**Your task**
The listing below begins with the first line you should copy; stop after the line containing "<p>🏆 Top 05", and drop every picture.

--- START ---

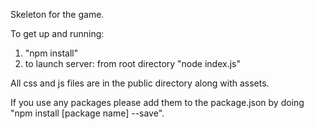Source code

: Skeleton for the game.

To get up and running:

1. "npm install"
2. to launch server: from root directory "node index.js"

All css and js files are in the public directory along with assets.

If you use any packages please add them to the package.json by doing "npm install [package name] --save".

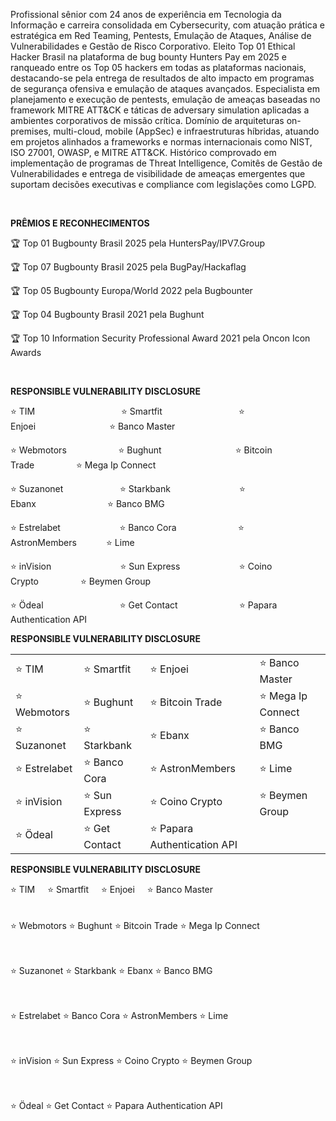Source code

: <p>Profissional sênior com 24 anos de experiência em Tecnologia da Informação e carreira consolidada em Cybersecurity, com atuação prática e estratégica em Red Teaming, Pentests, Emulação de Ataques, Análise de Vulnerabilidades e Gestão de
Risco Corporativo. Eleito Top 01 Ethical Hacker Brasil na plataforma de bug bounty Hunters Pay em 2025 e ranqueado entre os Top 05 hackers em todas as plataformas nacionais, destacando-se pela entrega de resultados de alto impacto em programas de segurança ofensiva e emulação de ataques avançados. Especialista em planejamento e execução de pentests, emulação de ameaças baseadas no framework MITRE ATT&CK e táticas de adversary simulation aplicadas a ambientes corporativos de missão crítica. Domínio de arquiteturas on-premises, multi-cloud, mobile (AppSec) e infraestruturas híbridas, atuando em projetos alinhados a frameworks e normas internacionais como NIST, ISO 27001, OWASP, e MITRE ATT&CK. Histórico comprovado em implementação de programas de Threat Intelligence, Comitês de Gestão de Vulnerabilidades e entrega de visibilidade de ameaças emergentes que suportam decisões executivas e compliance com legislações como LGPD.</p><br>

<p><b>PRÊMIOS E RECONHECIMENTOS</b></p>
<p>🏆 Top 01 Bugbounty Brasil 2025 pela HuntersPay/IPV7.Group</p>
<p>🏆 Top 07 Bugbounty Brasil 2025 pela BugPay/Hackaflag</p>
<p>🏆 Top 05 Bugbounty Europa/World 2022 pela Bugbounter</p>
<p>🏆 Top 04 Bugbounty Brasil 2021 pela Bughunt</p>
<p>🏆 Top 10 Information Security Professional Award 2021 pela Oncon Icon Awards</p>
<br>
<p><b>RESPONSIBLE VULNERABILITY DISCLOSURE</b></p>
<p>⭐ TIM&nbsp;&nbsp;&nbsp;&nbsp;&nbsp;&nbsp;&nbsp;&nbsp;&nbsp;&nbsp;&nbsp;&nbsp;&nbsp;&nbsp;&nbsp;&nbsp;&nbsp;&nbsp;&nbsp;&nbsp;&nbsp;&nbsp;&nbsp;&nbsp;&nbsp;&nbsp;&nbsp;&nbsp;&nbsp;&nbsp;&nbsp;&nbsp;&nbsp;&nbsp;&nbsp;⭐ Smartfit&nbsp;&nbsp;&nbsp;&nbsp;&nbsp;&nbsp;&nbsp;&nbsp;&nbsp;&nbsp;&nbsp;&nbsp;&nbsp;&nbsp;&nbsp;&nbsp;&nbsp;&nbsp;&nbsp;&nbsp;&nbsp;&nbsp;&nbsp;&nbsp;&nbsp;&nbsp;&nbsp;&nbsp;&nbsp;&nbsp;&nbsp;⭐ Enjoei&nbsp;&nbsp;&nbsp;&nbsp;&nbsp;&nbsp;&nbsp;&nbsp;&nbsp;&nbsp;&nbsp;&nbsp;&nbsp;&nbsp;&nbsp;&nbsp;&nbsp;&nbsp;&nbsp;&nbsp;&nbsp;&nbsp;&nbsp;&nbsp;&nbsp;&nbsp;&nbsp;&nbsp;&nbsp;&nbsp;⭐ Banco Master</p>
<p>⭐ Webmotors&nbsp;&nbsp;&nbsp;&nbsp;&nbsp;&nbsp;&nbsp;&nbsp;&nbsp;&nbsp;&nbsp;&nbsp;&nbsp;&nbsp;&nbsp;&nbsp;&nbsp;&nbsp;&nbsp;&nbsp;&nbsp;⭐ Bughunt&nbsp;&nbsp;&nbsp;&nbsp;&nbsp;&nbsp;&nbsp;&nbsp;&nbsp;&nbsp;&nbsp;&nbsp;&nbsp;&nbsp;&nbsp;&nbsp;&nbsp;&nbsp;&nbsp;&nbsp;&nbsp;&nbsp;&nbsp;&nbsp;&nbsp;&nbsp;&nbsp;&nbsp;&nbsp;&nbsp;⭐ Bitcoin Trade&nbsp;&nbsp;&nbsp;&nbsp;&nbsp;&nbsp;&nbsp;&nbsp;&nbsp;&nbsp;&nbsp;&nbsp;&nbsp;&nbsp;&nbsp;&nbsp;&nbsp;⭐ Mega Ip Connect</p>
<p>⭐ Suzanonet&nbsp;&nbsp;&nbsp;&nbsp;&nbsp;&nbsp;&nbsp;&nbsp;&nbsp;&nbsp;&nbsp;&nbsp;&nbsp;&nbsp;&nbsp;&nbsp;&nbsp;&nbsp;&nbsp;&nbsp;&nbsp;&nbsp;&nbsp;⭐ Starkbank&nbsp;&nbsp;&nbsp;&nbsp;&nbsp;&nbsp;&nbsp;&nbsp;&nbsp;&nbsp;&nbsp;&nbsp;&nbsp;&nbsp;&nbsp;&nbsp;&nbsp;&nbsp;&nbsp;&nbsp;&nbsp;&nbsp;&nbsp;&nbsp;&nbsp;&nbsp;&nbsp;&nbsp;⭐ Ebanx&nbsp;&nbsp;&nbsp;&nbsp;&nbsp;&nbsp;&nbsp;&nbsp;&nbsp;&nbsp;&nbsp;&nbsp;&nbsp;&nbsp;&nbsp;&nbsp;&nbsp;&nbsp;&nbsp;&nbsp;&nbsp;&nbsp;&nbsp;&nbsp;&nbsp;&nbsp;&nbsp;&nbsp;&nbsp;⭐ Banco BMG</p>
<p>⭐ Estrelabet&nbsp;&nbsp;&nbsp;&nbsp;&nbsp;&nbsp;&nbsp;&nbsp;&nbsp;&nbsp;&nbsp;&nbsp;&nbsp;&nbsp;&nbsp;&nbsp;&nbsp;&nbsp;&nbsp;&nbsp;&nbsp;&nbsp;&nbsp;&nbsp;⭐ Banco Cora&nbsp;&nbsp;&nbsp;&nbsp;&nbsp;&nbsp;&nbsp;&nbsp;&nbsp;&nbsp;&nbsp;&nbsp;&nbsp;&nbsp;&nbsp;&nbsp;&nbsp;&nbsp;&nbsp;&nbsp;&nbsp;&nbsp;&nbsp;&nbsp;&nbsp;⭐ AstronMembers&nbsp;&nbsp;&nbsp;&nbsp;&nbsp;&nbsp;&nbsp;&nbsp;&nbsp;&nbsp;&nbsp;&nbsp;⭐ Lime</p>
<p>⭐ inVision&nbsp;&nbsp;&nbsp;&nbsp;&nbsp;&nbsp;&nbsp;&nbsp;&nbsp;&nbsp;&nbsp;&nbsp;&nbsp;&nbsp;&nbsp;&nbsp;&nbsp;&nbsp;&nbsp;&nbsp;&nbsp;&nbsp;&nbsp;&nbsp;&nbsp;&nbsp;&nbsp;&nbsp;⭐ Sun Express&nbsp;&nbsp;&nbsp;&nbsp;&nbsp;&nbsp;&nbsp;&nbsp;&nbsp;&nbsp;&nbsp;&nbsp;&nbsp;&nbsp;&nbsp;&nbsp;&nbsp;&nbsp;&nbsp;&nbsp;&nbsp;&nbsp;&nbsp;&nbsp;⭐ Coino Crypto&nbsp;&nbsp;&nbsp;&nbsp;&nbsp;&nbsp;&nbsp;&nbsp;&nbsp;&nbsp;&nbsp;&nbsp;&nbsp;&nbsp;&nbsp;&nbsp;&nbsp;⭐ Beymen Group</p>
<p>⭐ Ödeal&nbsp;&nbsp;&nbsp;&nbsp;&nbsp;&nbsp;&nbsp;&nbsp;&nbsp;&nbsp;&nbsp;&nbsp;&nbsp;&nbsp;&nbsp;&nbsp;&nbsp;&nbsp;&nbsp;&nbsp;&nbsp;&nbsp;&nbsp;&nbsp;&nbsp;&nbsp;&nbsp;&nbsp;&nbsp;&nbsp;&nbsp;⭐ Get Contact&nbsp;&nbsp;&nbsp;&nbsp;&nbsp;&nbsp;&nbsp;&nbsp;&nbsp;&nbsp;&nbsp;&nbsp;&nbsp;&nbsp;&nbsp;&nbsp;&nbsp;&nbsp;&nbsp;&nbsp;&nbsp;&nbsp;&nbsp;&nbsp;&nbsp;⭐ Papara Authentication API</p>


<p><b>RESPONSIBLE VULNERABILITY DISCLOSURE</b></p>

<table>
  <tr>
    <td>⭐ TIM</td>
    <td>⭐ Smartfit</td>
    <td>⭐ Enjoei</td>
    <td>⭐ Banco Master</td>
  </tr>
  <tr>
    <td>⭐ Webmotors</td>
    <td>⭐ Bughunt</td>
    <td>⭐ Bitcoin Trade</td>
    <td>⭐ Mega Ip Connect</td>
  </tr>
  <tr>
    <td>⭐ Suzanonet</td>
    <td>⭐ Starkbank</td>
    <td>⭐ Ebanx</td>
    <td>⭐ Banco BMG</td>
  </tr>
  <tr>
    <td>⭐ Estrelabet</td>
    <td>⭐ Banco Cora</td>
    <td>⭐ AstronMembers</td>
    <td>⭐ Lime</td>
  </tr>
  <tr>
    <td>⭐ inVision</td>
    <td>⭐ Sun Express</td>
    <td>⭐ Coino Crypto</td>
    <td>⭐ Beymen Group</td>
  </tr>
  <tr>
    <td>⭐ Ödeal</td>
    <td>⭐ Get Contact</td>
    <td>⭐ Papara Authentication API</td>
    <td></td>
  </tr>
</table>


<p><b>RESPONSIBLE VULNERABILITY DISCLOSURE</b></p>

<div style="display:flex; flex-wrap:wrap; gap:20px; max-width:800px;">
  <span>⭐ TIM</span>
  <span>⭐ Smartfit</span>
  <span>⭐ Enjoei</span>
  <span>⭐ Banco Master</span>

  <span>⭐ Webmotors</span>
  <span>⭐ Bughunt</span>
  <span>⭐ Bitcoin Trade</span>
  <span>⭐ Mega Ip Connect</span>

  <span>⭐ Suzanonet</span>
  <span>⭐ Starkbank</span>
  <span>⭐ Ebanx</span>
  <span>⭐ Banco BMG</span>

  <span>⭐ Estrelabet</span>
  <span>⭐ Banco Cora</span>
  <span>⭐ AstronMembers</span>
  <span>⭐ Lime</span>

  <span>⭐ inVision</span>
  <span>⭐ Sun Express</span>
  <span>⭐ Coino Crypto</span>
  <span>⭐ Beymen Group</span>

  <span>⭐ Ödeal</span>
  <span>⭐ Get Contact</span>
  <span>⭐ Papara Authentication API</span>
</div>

--- END ---

**Task solution**
Source code

: Skeleton for the game.

To get up and running:

1. "npm install"
2. to launch server: from root directory "node index.js"

All css and js files are in the public directory along with assets.

If you use any packages please add them to the package.json by doing "npm install [package name] --save".

Source code

: <p>Profissional sênior com 24 anos de experiência em Tecnologia da Informação e carreira consolidada em Cybersecurity, com atuação prática e estratégica em Red Teaming, Pentests, Emulação de Ataques, Análise de Vulnerabilidades e Gestão de
Risco Corporativo. Eleito Top 01 Ethical Hacker Brasil na plataforma de bug bounty Hunters Pay em 2025 e ranqueado entre os Top 05 hackers em todas as plataformas nacionais, destacando-se pela entrega de resultados de alto impacto em programas de segurança ofensiva e emulação de ataques avançados. Especialista em planejamento e execução de pentests, emulação de ameaças baseadas no framework MITRE ATT&CK e táticas de adversary simulation aplicadas a ambientes corporativos de missão crítica. Domínio de arquiteturas on-premises, multi-cloud, mobile (AppSec) e infraestruturas híbridas, atuando em projetos alinhados a frameworks e normas internacionais como NIST, ISO 27001, OWASP, e MITRE ATT&CK. Histórico comprovado em implementação de programas de Threat Intelligence, Comitês de Gestão de Vulnerabilidades e entrega de visibilidade de ameaças emergentes que suportam decisões executivas e compliance com legislações como LGPD.</p><br>

<p><b>PRÊMIOS E RECONHECIMENTOS</b></p>
<p>🏆 Top 01 Bugbounty Brasil 2025 pela HuntersPay/IPV7.Group</p>
<p>🏆 Top 07 Bugbounty Brasil 2025 pela BugPay/Hackaflag</p>
<p>🏆 Top 05 Bugbounty Europa/World 2022 pela Bugbounter</p>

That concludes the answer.